Na sua não resposta , Cabrita começou por desvalorizar o trabalho da IGAI, referindo-se ao mesmo como “aquilo a que foi chamado uma grande auditoria”, referindo que esta teve “desenvolvimento naquilo que é uma estratégia de intervenção global que está a ser desenvolvida desde julho passado” e lhe foi “apresentada em início deste mês de fevereiro” – o já referido plano de prevenção da discriminação, protagonizado pela atual inspetora-geral, Anabela Cabral Ferreira, que o ministro mostrará ao Parlamento em abril.
“Só podemos concluir que ficou na gaveta um trabalho de quatro anos feito com recursos públicos – exatamente quanto foi gasto é o queremos saber – porque as suas conclusões eram incómodas”, lamenta a responsável bloquista.
Megarradiografia
Sob orientação da anterior inspetora-geral, Margarida Blasco, atual juíza-conselheira do Supremo Tribunal de Justiça, nesta “Cartografia do Risco”, que tinha como objetivo mapear todos os pontos críticos na GNR e na PSP, foram analisadas queixas, auditorias, fiscalizações, processos e relatórios de inspeções às instalações e ao funcionamento destas forças de segurança durante quatro anos (2015 a 2018). Segundo a própria magistrada sublinhou ao DN, na altura da apresentação desta megarradiografia à GNR e à PSP, “a IGAI foi acumulando no decurso da sua experiência de 20 anos de controlo independente e externo das forças e serviços de segurança tutelados pelo MAI um conhecimento e pensamento profundo sobre a relação cidadão/agente policial”. Tendo isso presente, assinalava Blasco, em 2016, “definiu-se como orientação estratégica para o período 2015-2018, a realização de uma auditoria temática com a designação abrangente de cartografia/geografia do risco, cujo objetivo genérico se cinge à realização de estudos que radiografem a evolução e a transformação do tecido social e que obriguem a um permanente esforço e melhoria na compreensão ética dos fenómenos que impliquem um equilíbrio na relação cidadão/agente policial, credibilizando e legitimando a missão de segurança pública”.

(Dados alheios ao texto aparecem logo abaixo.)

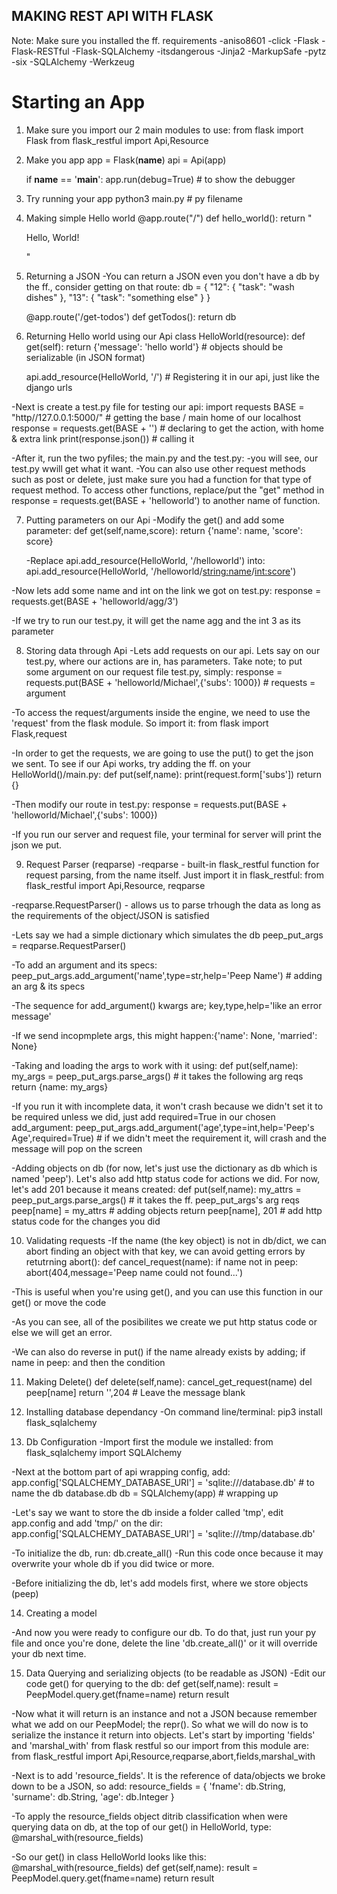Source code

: ## MAKING REST API WITH FLASK ##

Note: Make sure you installed the ff. requirements
	-aniso8601
	-click
	-Flask
	-Flask-RESTful
	-Flask-SQLAlchemy
	-itsdangerous
	-Jinja2
	-MarkupSafe
	-pytz
	-six
	-SQLAlchemy
	-Werkzeug

# Starting an App
1. Make sure you import our 2 main modules to use:
	from flask import Flask
	from flask_restful import Api,Resource


2. Make you app
	app = Flask(__name__)
	api = Api(app)

	if __name__ == '__main__':
		app.run(debug=True)		# to show the debugger


3. Try running your app
	python3 main.py		# py filename


4. Making simple Hello world
	@app.route("/")
	def hello_world():
		return "<p>Hello, World!</p>"


5. Returning a JSON
-You can return a JSON even you don't have a db by the ff., consider getting on that route:
	db = {
		"12": {
				"task": "wash dishes"
		},
		"13": {
			"task": "something else"
		}
	}

	@app.route('/get-todos')
	def getTodos():
		return db

6. Returning Hello world using our Api
	class HelloWorld(resource):
		def get(self):
			return {'message': 'hello world'}	# objects should be serializable (in JSON format)

	api.add_resource(HelloWorld, '/')	# Registering it in our api, just like the django urls

-Next is create a test.py file for testing our api:
	import requests
	BASE = "http//127.0.0.1:5000/"		# getting the base / main home of our localhost
	response = requests.get(BASE + '')	# declaring to get the action, with home & extra link
	print(response.json())				# calling it

-After it, run the two pyfiles; the main.py and the test.py:
	-you will see, our test.py wwill get what it want.
-You can also use other request methods such as post or delete, just make sure you had a function for that type of request method. To access other functions, replace/put the "get" method in response = requests.get(BASE + 'helloworld') to another name of function.


7. Putting parameters on our Api
-Modify the get() and add some parameter:
	def get(self,name,score):
		return {'name': name, 'score': score}

	-Replace api.add_resource(HelloWorld, '/helloworld') into:
	api.add_resource(HelloWorld, '/helloworld/<string:name>/<int:score>')

-Now lets add some name and int on the link we got on test.py:
	response = requests.get(BASE + 'helloworld/agg/3')

-If we try to run our test.py, it will get the name agg and the int 3 as its parameter


8. Storing data through Api
-Lets add requests on our api. Lets say on our test.py, where our actions are in, has parameters. Take note; to put some argument on our request file test.py, simply:
	response = requests.put(BASE + 'helloworld/Michael',{'subs': 1000})	# requests = argument

-To access the request/arguments inside the engine, we need to use the 'request' from the flask module. So import it: from flask import Flask,request

-In order to get the requests, we are going to use the put() to get the json we sent. To see if our Api works, try adding the ff. on your HelloWorld()/main.py:
	def put(self,name):
		print(request.form['subs'])
		return {}

-Then modify our route in test.py:
	response = requests.put(BASE + 'helloworld/Michael',{'subs': 1000})

-If you run our server and request file, your terminal for server will print the json we put.


9. Request Parser (reqparse)
-reqparse - built-in flask_restful function for request parsing, from the name itself. Just import it in flask_restful: from flask_restful import Api,Resource, reqparse

-reqparse.RequestParser() - allows us to parse trhough the data as long as the requirements of the object/JSON is satisfied

-Lets say we had a simple dictionary which simulates the db
	peep_put_args = reqparse.RequestParser()

-To add an argument and its specs:
	peep_put_args.add_argument('name',type=str,help='Peep Name') # adding an arg & its specs

-The sequence for add_argument() kwargs are; key,type,help='like an error message'

-If we send incopmplete args, this might happen:{'name': None, 'married': None}

-Taking and loading the args to work with it using:
	def put(self,name):
		my_args = peep_put_args.parse_args()	# it takes the following arg reqs
		return {name: my_args}

-If you run it with incomplete data, it won't crash because we didn't set it to be required unless we did, just add required=True in our chosen add_argument:
	peep_put_args.add_argument('age',type=int,help='Peep\'s Age',required=True)
	# if we didn't meet the requirement it, will crash and the message will pop on the screen

-Adding objects on db (for now, let's just use the dictionary as db which is named 'peep'). Let's also add http status code for actions we did. For now, let's add 201 because it means created:
	def put(self,name):
		my_attrs = peep_put_args.parse_args()	# it takes the ff. peep_put_args's arg reqs
		peep[name] = my_attrs	# adding objects
		return peep[name], 201	# add http status code for the changes you did


10. Validating requests
-If the name (the key object) is not in db/dict, we can abort finding an object with that key, we can avoid getting errors by retutrning abort():
	def cancel_request(name):
		if name not in peep:
			abort(404,message='Peep name could not found...')

-This is useful when you're using get(), and you can use this function in our get() or move the code

-As you can see, all of the posibilites we create we put http status code or else we will get an error.

-We can also do reverse in put() if the name already exists by adding;
	if name in peep: and then the condition


11. Making Delete()
	def delete(self,name):
		cancel_get_request(name)
		del peep[name]
		return '',204	# Leave the message blank


12. Installing database dependancy
-On command line/terminal: pip3 install flask_sqlalchemy


13. Db Configuration
-Import first the module we installed: from flask_sqlalchemy import SQLAlchemy

-Next at the bottom part of api wrapping config, add:
	app.config['SQLALCHEMY_DATABASE_URI'] = 'sqlite:///database.db' # to name the db database.db
	db = SQLAlchemy(app) # wrapping up

-Let's say we want to store the db inside a folder called 'tmp', edit app.config and add 'tmp/' on the dir:
	app.config['SQLALCHEMY_DATABASE_URI'] = 'sqlite:///tmp/database.db'

-To initialize the db, run:
	db.create_all()
-Run this code once because it may overwrite your whole db if you did twice or more. 

-Before initializing the db, let's add models first, where we store objects (peep)


14. Creating a model
<!-- 
 	class PeepModel(db.Model):
		name = db.Column(db.String(50),primary_key=True)
		surname = db.Column(db.String(50),primary_key=True)
		age = db.Column(db.Integer,nullable=False)

		def __repr__(self):
			return f'(name={name},surname={surname},age={age})' # data representation

	db.create_all()
 -->

-And now you were ready to configure our db. To do that, just run your py file and once you're done, delete the line 'db.create_all()' or it will override your db next time.


15. Data Querying and serializing objects (to be readable as JSON)
-Edit our code get() for querying to the db:
	def get(self,name):
		result = PeepModel.query.get(fname=name)
		return result

-Now what it will return is an instance and not a JSON because remember what we add on our PeepModel; the repr(). So what we will do now is to serialize the instance it return into objects. Let's start by importing 'fields' and 'marshal_with' from flask restful so our import from this module are:
	from flask_restful import Api,Resource,reqparse,abort,fields,marshal_with

-Next is to add 'resource_fields'. It is the reference of data/objects we broke down to be a JSON, so add:
	resource_fields = {
		'fname': db.String,
		'surname': db.String,
		'age': db.Integer
	}

-To apply the resource_fields object ditrib classification when were querying data on db, at the top of our get() in HelloWorld, type:
	@marshal_with(resource_fields)

-So our get() in class HelloWorld looks like this:
		@marshal_with(resource_fields)
		def get(self,name):
			result = PeepModel.query.get(fname=name)
			return result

O alcance desta “radiografia” global não tinha precedentes, salientava a atual juíza-conselheira: oferecia quer ao poder político quer às forças de segurança e à própria IGAI um “largo espectro” de informações, desde a “conduta básica dos polícias na sua ação do dia-a-dia até ao mais alto nível da hierarquia. Margarida Blasco acreditava que identificando os riscos “possibilitaria uma intervenção mais rápida para os corrigir”.
O DN contactou Margarida Blasco para comentar a reviravolta do processo, mas esta respondeu que “não é ainda o momento”. O gabinete do ministro não respondeu a nenhuma questão do DN.
Anabela Cabral Ferreira A inspetora-geral da IGAI criou um plano para prevenir a discriminação nas polícias.
Margarida Blasco A ex-inspetora-geral propôs soluções para a GNR e a PSP, que o governo deixou na gaveta.